What you need to do:
Below are entries. Reproduce exactly the lines between the line holding "the input proof." and the line holding "metatheory with ZFC.", inclusive, and only those.

Records excerpted from a collection
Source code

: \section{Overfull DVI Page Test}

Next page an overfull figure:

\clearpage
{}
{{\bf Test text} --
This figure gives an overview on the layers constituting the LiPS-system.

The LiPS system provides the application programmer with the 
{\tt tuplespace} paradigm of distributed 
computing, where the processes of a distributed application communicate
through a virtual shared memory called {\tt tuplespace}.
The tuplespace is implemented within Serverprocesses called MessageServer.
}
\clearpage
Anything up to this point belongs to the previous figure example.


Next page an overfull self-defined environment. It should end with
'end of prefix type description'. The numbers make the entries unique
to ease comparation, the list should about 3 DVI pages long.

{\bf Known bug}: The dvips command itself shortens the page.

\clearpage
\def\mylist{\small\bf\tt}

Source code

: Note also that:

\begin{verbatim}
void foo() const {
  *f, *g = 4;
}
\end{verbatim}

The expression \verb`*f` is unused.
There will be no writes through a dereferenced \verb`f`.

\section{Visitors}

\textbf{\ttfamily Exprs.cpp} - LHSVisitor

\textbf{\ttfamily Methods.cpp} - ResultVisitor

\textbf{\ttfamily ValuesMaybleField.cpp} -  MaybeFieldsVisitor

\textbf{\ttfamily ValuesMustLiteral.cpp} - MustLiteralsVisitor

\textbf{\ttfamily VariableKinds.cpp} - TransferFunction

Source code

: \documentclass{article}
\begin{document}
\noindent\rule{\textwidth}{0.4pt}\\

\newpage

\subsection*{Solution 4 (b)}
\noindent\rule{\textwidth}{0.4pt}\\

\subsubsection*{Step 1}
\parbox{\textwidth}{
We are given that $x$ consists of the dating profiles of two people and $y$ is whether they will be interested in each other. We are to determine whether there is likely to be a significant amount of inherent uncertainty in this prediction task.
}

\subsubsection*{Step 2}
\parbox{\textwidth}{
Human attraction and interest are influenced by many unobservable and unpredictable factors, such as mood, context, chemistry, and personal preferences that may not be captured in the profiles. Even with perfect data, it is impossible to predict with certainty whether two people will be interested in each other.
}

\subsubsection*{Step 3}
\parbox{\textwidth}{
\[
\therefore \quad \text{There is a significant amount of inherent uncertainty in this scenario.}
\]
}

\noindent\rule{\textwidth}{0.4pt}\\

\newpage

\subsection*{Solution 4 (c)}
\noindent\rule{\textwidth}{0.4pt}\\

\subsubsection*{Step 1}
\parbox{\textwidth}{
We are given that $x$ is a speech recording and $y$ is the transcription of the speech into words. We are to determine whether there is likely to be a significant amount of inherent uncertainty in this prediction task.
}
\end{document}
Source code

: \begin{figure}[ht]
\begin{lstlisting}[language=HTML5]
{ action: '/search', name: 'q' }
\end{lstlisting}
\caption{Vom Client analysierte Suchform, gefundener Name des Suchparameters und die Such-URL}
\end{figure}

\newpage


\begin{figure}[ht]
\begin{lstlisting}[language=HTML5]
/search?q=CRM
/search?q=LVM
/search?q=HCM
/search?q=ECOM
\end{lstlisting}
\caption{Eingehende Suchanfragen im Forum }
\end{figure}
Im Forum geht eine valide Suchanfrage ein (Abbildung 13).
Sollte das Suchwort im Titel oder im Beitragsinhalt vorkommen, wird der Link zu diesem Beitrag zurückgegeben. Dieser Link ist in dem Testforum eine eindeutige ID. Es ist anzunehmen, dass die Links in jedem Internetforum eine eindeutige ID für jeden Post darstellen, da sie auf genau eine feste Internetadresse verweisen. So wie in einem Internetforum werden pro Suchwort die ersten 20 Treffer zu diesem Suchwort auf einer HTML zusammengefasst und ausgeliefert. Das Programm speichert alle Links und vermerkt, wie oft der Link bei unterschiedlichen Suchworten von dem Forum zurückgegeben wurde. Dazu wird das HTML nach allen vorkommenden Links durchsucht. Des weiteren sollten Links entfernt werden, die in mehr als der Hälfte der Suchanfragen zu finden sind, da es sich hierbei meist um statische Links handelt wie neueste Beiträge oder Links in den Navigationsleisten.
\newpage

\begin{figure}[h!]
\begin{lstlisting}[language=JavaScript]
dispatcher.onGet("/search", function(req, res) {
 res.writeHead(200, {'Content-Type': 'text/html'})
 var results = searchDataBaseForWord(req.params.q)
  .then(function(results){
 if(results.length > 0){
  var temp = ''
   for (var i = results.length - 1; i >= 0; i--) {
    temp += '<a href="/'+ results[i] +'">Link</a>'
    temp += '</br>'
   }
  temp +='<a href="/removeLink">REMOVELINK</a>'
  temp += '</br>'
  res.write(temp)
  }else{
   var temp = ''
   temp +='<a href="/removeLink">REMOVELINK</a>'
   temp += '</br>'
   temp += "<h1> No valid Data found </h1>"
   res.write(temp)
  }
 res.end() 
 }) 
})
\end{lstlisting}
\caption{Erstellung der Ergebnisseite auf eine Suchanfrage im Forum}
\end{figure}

---

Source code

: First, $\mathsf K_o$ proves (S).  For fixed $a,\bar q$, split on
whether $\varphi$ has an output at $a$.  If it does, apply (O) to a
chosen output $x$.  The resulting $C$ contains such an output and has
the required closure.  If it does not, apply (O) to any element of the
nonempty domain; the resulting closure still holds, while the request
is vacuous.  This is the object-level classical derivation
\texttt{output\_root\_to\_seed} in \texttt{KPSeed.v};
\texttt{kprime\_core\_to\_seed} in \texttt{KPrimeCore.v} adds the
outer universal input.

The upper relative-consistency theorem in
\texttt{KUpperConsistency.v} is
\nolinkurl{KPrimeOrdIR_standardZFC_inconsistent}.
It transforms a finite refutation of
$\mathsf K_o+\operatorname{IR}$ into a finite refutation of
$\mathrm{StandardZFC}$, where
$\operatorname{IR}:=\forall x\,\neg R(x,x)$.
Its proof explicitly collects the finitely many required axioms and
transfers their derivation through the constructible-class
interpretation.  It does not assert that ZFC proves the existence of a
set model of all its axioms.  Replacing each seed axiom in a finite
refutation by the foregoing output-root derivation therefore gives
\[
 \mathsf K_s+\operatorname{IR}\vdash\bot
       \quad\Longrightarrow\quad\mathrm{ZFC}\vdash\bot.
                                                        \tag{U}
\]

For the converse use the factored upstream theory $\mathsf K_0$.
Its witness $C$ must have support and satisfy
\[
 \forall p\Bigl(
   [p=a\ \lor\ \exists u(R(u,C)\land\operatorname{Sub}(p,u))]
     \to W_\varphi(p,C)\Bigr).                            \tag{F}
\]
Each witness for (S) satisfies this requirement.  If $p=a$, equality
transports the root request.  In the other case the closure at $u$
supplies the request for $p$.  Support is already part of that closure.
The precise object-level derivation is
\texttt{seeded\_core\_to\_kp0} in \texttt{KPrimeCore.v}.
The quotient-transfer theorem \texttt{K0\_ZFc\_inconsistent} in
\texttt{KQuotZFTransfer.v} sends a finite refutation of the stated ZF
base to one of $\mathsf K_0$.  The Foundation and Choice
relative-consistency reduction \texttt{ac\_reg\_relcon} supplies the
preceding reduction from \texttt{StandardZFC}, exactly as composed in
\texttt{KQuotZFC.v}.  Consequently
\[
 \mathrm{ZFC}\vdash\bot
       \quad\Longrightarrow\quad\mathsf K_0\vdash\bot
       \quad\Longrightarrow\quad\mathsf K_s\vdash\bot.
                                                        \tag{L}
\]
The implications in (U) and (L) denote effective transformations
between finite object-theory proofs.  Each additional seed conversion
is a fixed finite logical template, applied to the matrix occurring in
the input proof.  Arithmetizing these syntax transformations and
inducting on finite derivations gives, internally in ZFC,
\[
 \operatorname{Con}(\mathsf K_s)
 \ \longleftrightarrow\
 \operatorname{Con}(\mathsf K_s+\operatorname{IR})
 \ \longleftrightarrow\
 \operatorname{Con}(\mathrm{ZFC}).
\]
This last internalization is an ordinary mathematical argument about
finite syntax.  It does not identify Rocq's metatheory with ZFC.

---

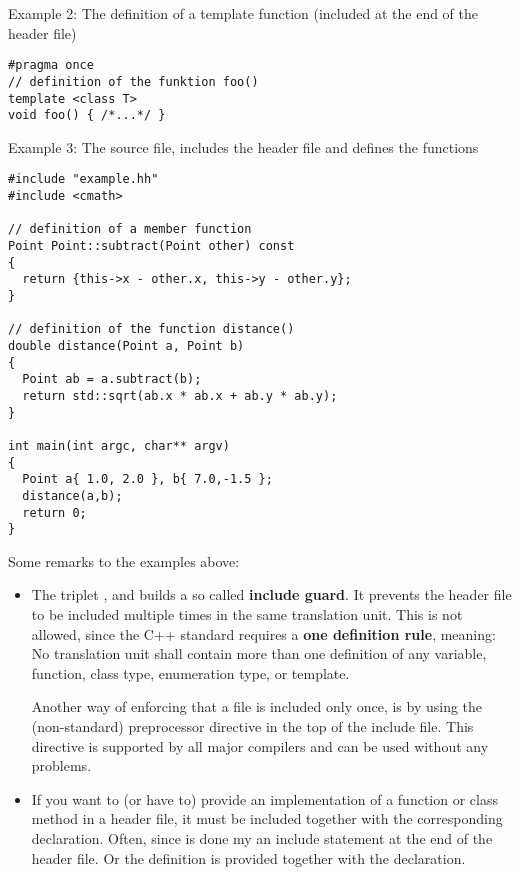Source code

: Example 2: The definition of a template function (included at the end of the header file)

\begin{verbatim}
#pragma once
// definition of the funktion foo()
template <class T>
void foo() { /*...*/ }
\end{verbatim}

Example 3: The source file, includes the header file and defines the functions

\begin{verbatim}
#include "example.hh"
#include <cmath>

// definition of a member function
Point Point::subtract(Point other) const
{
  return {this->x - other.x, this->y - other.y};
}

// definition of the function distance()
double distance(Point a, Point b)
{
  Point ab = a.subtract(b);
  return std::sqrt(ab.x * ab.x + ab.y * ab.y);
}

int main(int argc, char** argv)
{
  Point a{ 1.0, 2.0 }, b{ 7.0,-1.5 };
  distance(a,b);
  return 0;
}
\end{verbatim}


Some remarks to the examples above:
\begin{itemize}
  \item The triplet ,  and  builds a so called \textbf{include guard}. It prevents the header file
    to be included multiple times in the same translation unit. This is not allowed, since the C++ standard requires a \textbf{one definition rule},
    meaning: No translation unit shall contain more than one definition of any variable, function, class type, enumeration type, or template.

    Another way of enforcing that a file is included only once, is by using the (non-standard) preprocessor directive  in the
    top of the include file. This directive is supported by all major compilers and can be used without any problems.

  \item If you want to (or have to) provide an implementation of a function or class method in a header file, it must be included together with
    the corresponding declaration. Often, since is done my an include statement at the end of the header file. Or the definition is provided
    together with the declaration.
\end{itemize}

Task solution:
the input proof.  Arithmetizing these syntax transformations and
inducting on finite derivations gives, internally in ZFC,
\[
 \operatorname{Con}(\mathsf K_s)
 \ \longleftrightarrow\
 \operatorname{Con}(\mathsf K_s+\operatorname{IR})
 \ \longleftrightarrow\
 \operatorname{Con}(\mathrm{ZFC}).
\]
This last internalization is an ordinary mathematical argument about
finite syntax.  It does not identify Rocq's metatheory with ZFC.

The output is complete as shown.